Among the entries beneath this sentence, how many lines include the word "been"? Only the number is wanted.

■ Entries shown
BEGIN

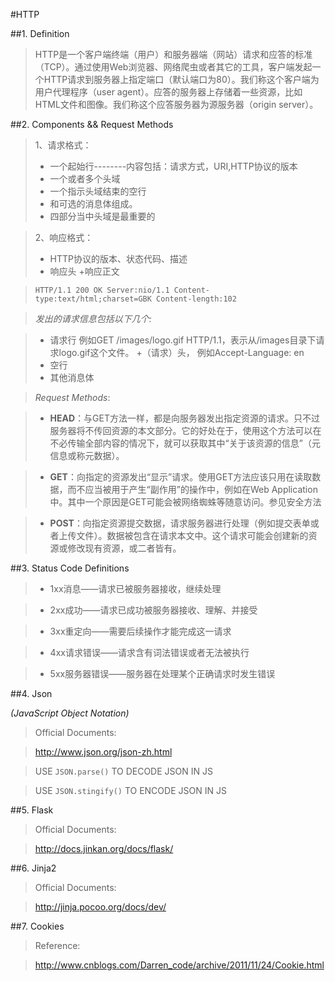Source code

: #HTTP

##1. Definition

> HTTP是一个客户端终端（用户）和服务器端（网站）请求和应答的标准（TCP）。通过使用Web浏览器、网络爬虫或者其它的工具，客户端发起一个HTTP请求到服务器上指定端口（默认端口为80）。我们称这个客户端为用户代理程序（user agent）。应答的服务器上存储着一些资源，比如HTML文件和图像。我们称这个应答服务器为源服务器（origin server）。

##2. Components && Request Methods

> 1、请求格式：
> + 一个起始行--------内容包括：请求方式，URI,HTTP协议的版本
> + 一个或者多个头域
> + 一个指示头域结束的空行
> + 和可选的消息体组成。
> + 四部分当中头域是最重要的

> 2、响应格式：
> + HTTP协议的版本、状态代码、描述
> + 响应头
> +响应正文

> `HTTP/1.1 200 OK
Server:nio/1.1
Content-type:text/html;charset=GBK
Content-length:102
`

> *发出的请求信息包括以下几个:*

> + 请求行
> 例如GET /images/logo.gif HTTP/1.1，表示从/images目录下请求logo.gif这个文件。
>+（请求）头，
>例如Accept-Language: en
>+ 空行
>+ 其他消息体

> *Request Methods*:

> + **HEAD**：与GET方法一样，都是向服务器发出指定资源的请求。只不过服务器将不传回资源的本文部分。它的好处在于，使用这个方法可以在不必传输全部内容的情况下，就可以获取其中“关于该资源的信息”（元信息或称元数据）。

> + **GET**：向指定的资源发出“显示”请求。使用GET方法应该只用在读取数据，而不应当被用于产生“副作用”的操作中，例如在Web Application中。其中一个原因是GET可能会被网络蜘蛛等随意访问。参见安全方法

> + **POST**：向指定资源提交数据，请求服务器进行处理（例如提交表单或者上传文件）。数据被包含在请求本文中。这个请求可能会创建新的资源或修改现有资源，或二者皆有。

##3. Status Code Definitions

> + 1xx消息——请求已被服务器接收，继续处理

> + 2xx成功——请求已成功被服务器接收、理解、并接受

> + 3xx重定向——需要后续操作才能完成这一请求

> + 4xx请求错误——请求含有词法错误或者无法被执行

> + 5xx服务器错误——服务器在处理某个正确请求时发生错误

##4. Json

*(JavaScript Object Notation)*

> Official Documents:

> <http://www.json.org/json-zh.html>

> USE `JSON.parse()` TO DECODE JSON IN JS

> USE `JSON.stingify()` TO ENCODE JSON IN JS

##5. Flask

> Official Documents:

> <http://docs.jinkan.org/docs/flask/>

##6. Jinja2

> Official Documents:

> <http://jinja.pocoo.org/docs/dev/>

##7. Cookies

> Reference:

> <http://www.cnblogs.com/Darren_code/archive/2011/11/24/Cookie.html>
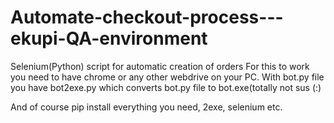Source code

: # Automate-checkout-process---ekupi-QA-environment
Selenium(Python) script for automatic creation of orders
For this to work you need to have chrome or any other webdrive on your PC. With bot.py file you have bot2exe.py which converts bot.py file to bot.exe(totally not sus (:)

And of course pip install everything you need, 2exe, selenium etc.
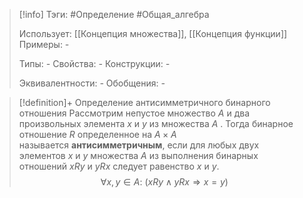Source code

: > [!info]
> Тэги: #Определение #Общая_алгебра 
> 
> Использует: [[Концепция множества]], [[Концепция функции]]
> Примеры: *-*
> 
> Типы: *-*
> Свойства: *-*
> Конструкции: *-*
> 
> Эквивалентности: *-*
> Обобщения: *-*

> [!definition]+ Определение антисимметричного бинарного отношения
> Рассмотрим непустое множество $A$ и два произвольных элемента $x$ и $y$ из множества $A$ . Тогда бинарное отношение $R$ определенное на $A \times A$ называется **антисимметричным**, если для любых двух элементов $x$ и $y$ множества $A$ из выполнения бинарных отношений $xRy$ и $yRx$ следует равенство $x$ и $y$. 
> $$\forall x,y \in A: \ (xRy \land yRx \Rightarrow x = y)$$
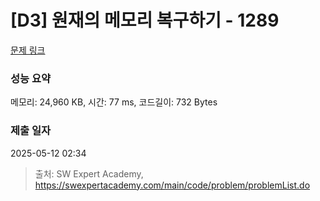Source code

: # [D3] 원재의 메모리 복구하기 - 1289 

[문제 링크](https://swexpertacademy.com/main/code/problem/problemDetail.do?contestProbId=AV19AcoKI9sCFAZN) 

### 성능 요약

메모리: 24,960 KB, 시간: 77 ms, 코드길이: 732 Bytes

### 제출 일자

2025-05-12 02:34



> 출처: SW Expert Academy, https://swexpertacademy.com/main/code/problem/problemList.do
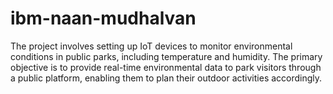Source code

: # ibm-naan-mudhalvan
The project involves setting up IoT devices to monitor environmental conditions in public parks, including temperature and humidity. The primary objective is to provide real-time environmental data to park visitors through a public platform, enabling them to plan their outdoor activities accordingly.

END
BEGIN

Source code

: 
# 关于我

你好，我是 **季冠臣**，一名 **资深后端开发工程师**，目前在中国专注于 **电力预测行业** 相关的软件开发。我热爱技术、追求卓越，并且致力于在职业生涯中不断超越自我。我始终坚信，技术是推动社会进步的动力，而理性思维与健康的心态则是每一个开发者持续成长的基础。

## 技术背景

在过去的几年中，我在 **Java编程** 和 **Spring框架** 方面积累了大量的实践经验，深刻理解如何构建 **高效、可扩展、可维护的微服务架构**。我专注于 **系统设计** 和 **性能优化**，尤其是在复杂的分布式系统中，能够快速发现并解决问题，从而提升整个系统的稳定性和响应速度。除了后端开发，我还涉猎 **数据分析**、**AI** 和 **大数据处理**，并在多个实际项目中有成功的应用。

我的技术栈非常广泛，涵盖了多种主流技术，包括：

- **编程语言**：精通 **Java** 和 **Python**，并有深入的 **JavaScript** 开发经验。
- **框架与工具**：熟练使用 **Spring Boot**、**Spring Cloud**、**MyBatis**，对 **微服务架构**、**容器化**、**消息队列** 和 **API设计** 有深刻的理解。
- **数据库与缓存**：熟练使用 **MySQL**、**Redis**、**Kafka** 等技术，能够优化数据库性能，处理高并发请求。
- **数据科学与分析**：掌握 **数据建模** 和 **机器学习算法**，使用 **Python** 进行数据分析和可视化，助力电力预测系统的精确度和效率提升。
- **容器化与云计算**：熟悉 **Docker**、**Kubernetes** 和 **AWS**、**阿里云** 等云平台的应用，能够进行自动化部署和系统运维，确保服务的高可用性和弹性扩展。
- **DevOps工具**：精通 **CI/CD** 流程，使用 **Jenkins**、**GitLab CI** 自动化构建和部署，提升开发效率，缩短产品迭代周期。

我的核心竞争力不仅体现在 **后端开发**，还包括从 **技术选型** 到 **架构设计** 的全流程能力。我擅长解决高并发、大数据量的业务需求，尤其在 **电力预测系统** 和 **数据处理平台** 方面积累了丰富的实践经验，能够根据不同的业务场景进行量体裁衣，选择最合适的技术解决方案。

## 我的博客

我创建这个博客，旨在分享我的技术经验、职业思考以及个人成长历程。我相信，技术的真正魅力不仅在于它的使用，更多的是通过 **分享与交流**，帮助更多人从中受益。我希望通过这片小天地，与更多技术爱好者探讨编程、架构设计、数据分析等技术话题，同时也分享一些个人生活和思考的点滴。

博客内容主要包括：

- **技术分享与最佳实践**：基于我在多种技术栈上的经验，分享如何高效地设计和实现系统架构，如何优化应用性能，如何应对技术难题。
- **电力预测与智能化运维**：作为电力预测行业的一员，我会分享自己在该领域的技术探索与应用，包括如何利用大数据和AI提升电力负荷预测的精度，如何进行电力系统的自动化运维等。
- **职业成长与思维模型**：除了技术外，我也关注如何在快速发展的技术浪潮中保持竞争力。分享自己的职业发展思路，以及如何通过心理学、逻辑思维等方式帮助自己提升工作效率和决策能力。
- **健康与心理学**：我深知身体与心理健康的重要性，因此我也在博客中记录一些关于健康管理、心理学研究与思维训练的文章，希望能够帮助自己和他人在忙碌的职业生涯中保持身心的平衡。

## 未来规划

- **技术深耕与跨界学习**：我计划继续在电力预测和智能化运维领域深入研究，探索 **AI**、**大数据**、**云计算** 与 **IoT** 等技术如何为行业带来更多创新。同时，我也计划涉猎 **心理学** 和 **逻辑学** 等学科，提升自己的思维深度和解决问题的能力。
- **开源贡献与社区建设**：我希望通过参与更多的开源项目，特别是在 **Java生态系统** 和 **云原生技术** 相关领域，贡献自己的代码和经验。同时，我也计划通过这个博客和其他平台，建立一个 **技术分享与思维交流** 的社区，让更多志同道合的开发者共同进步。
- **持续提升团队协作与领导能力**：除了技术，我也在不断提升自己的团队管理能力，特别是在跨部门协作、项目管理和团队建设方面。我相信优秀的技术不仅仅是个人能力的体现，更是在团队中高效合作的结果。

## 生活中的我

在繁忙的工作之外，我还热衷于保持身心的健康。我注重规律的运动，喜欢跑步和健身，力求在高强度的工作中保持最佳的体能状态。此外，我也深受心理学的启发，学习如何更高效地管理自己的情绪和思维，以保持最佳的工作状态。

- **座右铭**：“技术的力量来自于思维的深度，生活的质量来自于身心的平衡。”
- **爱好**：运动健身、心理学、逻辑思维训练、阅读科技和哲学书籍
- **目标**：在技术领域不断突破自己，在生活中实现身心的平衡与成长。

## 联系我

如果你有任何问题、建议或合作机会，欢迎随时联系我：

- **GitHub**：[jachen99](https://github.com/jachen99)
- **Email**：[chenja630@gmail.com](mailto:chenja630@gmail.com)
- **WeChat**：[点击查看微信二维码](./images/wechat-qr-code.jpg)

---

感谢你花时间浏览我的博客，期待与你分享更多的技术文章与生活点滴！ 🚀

END
BEGIN

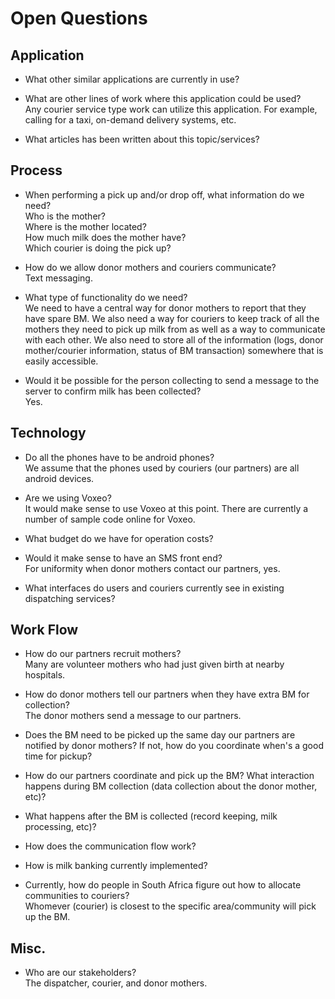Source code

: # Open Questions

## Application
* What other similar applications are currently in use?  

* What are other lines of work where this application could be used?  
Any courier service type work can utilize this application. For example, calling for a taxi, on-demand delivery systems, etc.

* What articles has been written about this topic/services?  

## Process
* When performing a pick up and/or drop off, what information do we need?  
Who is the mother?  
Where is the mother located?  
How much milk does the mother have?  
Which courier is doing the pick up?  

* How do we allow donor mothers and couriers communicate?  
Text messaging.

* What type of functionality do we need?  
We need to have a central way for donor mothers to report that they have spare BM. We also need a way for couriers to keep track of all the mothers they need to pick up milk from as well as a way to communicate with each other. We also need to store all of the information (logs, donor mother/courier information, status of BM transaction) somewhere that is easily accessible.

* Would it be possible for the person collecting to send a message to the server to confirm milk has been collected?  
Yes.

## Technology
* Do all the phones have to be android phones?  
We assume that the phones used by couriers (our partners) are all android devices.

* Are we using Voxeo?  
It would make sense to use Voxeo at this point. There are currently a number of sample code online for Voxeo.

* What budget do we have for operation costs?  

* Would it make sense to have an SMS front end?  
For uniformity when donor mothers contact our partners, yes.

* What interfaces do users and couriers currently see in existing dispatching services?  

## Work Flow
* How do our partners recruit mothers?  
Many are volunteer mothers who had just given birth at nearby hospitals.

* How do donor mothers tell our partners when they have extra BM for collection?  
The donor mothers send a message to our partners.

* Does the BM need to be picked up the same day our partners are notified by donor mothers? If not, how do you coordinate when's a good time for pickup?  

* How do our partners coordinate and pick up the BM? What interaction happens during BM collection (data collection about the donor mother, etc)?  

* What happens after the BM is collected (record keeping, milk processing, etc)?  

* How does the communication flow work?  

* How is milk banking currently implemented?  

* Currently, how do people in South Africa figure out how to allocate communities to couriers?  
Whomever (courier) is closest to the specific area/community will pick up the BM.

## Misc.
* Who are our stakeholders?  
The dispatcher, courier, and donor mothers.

END

■ Output of the task
2